Annotating Variants: Introduction
As we've already seen, determining the presence or absence of a variant from NGS data is not trivial. It is software dependent and has inherent trade-offs between sensitivity and specificity. Inevitably, the number of putative variants in a real data set is very large; for example the first samples from the 1000 Genomes project typically found 0.1% variants (3 million variants), approximately 10% of which had never been previously observed (300,000 novel variants per individual.) False positive discovery rates are also typically very high at this stage.
Auxiliary data is often used to reduce putative variants without compromising sensitivity. Examples of auxiliary data include other samples within a cohort, existing SNP databases, gene or other feature annotations, and sample-specific information such as pedigree:
- By comparing genotypes across a set of samples and defining one as "reference" (or "wild type") enables other samples to be properly genotyped (i.e. 0/0 for hom. WT, 0/1 for het, 1/1 for hom. alt)
- Existing SNP databases such as dbSNP or the
vcffiles from the 1000 genomes project may be used to reject "common" variants under the assertion that "common" means "non-disease causing".
- Gene annotations allow for codon analysis to determine whether mutations are synonymous, non-synonymous, nonsense, mis-sense, or create early stop codons.

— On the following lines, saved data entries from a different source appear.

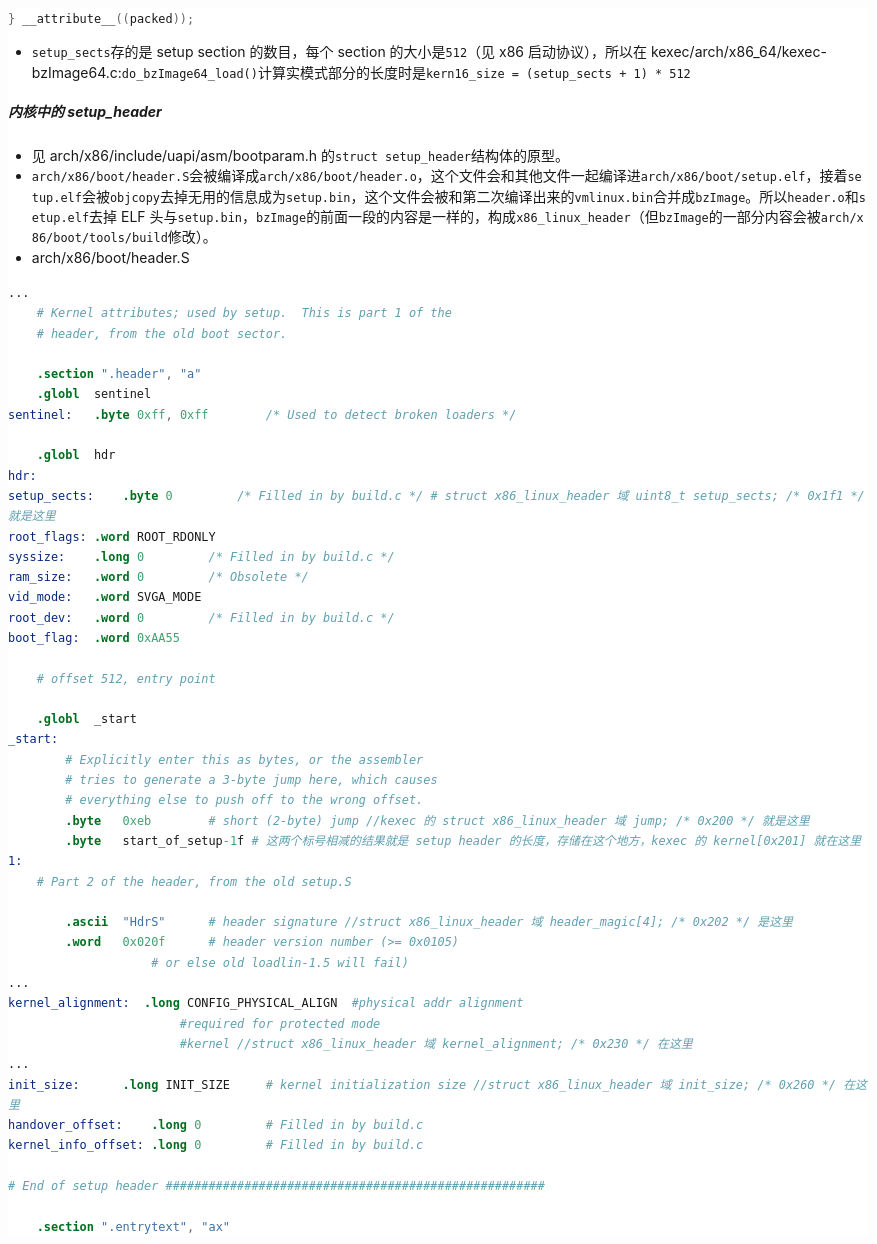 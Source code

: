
   ```c
  } __attribute__((packed));
  ```

* `setup_sects`存的是 setup section 的数目，每个 section 的大小是`512`（见 x86 启动协议），所以在 kexec/arch/x86_64/kexec-bzImage64.c:`do_bzImage64_load()`计算实模式部分的长度时是`kern16_size = (setup_sects + 1) * 512`

##### 内核中的 setup_header
* 见 arch/x86/include/uapi/asm/bootparam.h 的`struct setup_header`结构体的原型。
* `arch/x86/boot/header.S`会被编译成`arch/x86/boot/header.o`，这个文件会和其他文件一起编译进`arch/x86/boot/setup.elf`，接着`setup.elf`会被`objcopy`去掉无用的信息成为`setup.bin`，这个文件会被和第二次编译出来的`vmlinux.bin`合并成`bzImage`。所以`header.o`和`setup.elf`去掉 ELF 头与`setup.bin`，`bzImage`的前面一段的内容是一样的，构成`x86_linux_header`（但`bzImage`的一部分内容会被`arch/x86/boot/tools/build`修改）。
* arch/x86/boot/header.S
```s
...
    # Kernel attributes; used by setup.  This is part 1 of the
    # header, from the old boot sector.

    .section ".header", "a"
    .globl  sentinel
sentinel:   .byte 0xff, 0xff        /* Used to detect broken loaders */

    .globl  hdr
hdr:
setup_sects:    .byte 0         /* Filled in by build.c */ # struct x86_linux_header 域 uint8_t setup_sects; /* 0x1f1 */ 就是这里
root_flags: .word ROOT_RDONLY
syssize:    .long 0         /* Filled in by build.c */
ram_size:   .word 0         /* Obsolete */
vid_mode:   .word SVGA_MODE
root_dev:   .word 0         /* Filled in by build.c */
boot_flag:  .word 0xAA55

    # offset 512, entry point

    .globl  _start
_start:
        # Explicitly enter this as bytes, or the assembler
        # tries to generate a 3-byte jump here, which causes
        # everything else to push off to the wrong offset.
        .byte   0xeb        # short (2-byte) jump //kexec 的 struct x86_linux_header 域 jump; /* 0x200 */ 就是这里
        .byte   start_of_setup-1f # 这两个标号相减的结果就是 setup header 的长度，存储在这个地方，kexec 的 kernel[0x201] 就在这里
1:
    # Part 2 of the header, from the old setup.S

        .ascii  "HdrS"      # header signature //struct x86_linux_header 域 header_magic[4]; /* 0x202 */ 是这里
        .word   0x020f      # header version number (>= 0x0105)
                    # or else old loadlin-1.5 will fail)
...
kernel_alignment:  .long CONFIG_PHYSICAL_ALIGN  #physical addr alignment
                        #required for protected mode
                        #kernel //struct x86_linux_header 域 kernel_alignment; /* 0x230 */ 在这里
...
init_size:      .long INIT_SIZE     # kernel initialization size //struct x86_linux_header 域 init_size; /* 0x260 */ 在这里
handover_offset:    .long 0         # Filled in by build.c
kernel_info_offset: .long 0         # Filled in by build.c

# End of setup header #####################################################

    .section ".entrytext", "ax"
```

- Pedigree information is particularly effective in mendelian autosomal recessive diseases; filtering for heterozygous mutations in parents and unaffected siblings which are homozygous in the proband usually yields a very small set of candidate variants.
Variant annotation tools perform the function of combining the raw putative variant calls with auxiliary data to add meaning ("annotation") to the variants. In many cases, the variant detection tool itself will add certain elements of annotation, such as a definition of the variant, a genotype call, a measure of likelihood, a haplotype score, and other measures of the raw data useful to reduce false positives. In other cases, the annotator will only require a
vcf file combined with other auxiliary data.

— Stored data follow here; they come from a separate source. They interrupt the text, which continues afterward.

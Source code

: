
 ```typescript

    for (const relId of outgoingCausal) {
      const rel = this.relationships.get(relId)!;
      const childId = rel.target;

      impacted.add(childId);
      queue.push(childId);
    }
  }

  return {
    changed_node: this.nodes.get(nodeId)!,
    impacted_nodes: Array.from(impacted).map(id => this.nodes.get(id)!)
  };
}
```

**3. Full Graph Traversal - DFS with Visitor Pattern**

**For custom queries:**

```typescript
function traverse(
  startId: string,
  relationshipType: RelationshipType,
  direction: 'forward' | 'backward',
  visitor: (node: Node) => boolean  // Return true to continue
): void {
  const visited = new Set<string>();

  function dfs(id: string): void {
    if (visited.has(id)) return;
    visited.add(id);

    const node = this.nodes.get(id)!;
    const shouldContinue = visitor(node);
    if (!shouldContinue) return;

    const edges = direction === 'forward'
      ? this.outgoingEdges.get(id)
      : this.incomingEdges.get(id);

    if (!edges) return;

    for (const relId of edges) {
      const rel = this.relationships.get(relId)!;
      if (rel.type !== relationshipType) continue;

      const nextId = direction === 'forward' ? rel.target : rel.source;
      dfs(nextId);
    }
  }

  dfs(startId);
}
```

Because these tools draw in information from may disparate sources, they can be very difficult to install, configure, use, and maintain. For example, the
vcf files from the 1000 Genomes project are arranged in a deep ftp tree by date of data generation. Large genome centers spend significant resources managing these tools. Our objective
Annovar - one of the simpler variant annotators available
Annovar is a variant annotator. Given a vcf file from an unknown sample and a host of existing data about genes, other known SNPs, gene variants, etc., Annovar will place the discovered variants in context.

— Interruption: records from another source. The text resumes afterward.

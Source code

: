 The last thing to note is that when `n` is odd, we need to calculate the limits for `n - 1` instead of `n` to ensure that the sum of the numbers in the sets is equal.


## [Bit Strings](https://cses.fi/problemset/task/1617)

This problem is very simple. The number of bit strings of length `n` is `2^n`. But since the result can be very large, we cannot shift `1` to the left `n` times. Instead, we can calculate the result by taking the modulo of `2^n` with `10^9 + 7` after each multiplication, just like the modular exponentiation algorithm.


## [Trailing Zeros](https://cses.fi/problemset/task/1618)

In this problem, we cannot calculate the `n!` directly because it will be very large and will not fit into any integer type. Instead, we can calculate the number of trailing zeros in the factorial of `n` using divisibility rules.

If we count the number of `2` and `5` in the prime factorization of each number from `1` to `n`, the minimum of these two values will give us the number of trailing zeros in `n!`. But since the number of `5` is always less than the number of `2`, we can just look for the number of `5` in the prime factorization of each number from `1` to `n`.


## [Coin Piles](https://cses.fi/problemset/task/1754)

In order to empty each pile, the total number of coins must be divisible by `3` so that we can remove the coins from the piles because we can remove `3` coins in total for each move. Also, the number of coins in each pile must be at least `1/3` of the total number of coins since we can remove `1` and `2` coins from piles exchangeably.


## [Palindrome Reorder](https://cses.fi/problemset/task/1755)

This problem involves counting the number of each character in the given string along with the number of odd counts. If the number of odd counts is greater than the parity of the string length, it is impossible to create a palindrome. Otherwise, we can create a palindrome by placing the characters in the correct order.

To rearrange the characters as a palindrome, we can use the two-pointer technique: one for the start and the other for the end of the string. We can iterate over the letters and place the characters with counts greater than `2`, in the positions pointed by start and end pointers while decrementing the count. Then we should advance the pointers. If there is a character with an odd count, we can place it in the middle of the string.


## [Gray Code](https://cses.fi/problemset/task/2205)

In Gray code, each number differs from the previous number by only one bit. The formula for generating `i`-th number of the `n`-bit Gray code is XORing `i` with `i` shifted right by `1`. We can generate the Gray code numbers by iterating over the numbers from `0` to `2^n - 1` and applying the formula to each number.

Annovar comes pre-packaged with human auxiliary data which is updated by the authors on a regular basis. It is a well-constructed package in that there is one core program
annotate_variation.pl which can perform a variety of different types of annotation AND download the reference databases required.
The authors have also included a wrapper script
summarize_anovar.pl which runs a fairly comprehensive set of annotations automatically.
This next exercise will give you some idea of how Annovar works; we've taken the liberty of writing the bash script
annovar_pipe.sh around the existing
summarize_annovar.pl wrapper (a wrapper within a wrapper - a common trick) to even further simplify the process for this course.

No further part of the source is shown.